In hopes that you do, I'll add two paragraphs to briefly describe my thoughts. Given a three-dimensional universe that endures with absolute cosmic time (as relativity theory can be interpreted to describe in many solutions), a black hole cannot be said to be created through gravitational collapse through the Schwarzschild (coordinate) singularity, r_Sch, in finite cosmic time. In the Schwarzschild solution, an observer at r=infty should measure cosmic time there, and for that reason I think it's already wrong to conclude that particles can cross r_Sch in finite cosmic time. Now, while I think slices of constant Schwarzschild t should not be constant cosmic time slices, but that t should only describe cosmic time at r=infty (my reason should hopefully become clear below), thinking of them as such proves quite illustrative. Please consider an Eddington-Finkelstein diagram, interpreted so that slices of constant *Schwarzschild* t describe the universe outside a spherical star at values of constant cosmic time. This means that an event at r_1>r_Sch is said to occur ``simultaneously'' with an event at r_2>r_Sch if they both lie on the slice t=const.---and this, even though they are not ``synchronous'' in Eddington-Finkelstein coordinates; i.e., they don't occur at the same value of the timelike coordinate in this frame. Commonly, one used to interpret the infall of a body in this frame in the following way: one observer leaves another at some r_O>r_Sch and heads towards the black hole while the other remains fixed at r_O. At some finite time the infalling observer crosses r_Sch, and eventually reaches the singularity at r=0, while the outside observer remains forever at r_O. This description assumes that in this frame everything ``happens'' along the horizontal ``synchronous'' slices in the diagram. But if Schwarzschild t is interpreted as the absolute cosmic time everywhere, the description is very different: as the infalling observer approaches r_Sch, both he and his friend evolve coherently along slices of Schwarzschild t, so that eventually, when he reaches r_Sch, his friend is not ``beside'' him, at the same value of Eddington-Finkelstein time, but is himself at t=infty. Whatever happens after that, happens after the end of t.

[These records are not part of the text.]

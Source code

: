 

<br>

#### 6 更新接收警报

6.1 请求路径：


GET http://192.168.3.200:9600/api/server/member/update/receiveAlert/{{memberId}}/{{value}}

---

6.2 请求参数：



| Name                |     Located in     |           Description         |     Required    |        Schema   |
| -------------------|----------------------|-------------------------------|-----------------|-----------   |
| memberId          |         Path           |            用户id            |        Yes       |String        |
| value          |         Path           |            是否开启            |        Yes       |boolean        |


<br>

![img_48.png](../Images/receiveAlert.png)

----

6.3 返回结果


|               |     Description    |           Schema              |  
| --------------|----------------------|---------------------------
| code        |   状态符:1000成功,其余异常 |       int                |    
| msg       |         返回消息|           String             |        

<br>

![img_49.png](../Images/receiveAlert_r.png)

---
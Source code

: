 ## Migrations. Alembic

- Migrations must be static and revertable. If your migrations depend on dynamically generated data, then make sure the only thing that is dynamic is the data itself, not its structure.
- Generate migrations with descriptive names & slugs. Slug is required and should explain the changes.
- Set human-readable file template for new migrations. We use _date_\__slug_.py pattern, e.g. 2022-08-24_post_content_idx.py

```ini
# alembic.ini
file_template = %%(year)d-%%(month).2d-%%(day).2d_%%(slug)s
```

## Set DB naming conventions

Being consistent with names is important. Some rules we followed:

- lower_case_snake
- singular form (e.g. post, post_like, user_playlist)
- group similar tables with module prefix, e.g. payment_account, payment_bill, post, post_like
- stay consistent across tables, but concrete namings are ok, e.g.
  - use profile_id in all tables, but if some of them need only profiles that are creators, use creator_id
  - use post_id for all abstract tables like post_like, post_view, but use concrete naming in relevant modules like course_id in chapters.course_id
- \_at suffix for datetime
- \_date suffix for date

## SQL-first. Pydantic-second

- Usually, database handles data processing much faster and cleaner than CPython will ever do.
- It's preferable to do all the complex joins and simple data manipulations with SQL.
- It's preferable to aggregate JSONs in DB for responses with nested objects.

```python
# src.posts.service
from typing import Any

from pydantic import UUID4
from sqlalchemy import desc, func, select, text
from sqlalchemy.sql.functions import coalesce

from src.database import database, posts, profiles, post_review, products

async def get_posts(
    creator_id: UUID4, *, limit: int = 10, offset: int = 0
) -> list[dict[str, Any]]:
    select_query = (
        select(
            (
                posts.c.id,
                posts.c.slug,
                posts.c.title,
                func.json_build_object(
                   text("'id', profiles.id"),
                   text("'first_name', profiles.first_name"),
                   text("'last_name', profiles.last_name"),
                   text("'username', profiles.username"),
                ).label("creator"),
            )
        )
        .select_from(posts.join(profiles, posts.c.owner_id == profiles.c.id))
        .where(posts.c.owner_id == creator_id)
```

I think there is an analogous consideration to be made in the case of de Sitter space. Please consider the two figures I've attached below, which illustrate statical coordinates of de Sitter space, from r=-r_h to r=+r_h (where r_h is the horizon radius; the radial coordinate r is actually imaginary beyond r_h), on a two-dimensional slice of de Sitter space in 3D Minkowski space. Slices of constant t are drawn in black and worldlines of constant r are drawn in red (please excuse my re-use of coordinates r and t in the statical line-element of de Sitter space). There are many different cosmological coordinations of de Sitter space that one may choose from, such as the line-element of the Steady State theory or the three-sphere that contracts to a finite radius and then expands, as I've mentioned in my essay---but the statical coordinates do not describe a cosmological model. Even so, a clock at the geodesic at r=0 in these coordinates does measure cosmic time. So let's consider the universe (the enduring three-sphere) that's described by the coherent bundle of similar geodesics around the hyperboloid: from the perspective of the observer at r=0 who uses statical de Sitter coordinates (r and t) to describe local space-time, other comoving cosmological geodesics *enter* the patch described by those coordinates at some *finite negative cosmic time* (i.e., finite negative T in the line-element given in Eq. (3) in my essay) at t=-infty. These geodesics move inwards along r until T=0, and then move outwards, eventually crossing the null line t=+infty at *finite positive cosmic time*. When this happens, they cross a causal horizon, and will never again be able to communicate with the observer at r=0. Even so, there is a very important point:---no timelike worldline that intersects r less than r_h at any t can ever cross the coordinate singularity r=r_h which lies at the intersection of two null lines connected to the central observer at T=-infty and T=+infty. It's inconsistent to interpret particles that cross the cosmological event horizon in this solution as crossing r=r_h, and moving out along r faster than the speed of light. In fact, the coordinate r loses all meaning at r=r_h, where it becomes imaginary.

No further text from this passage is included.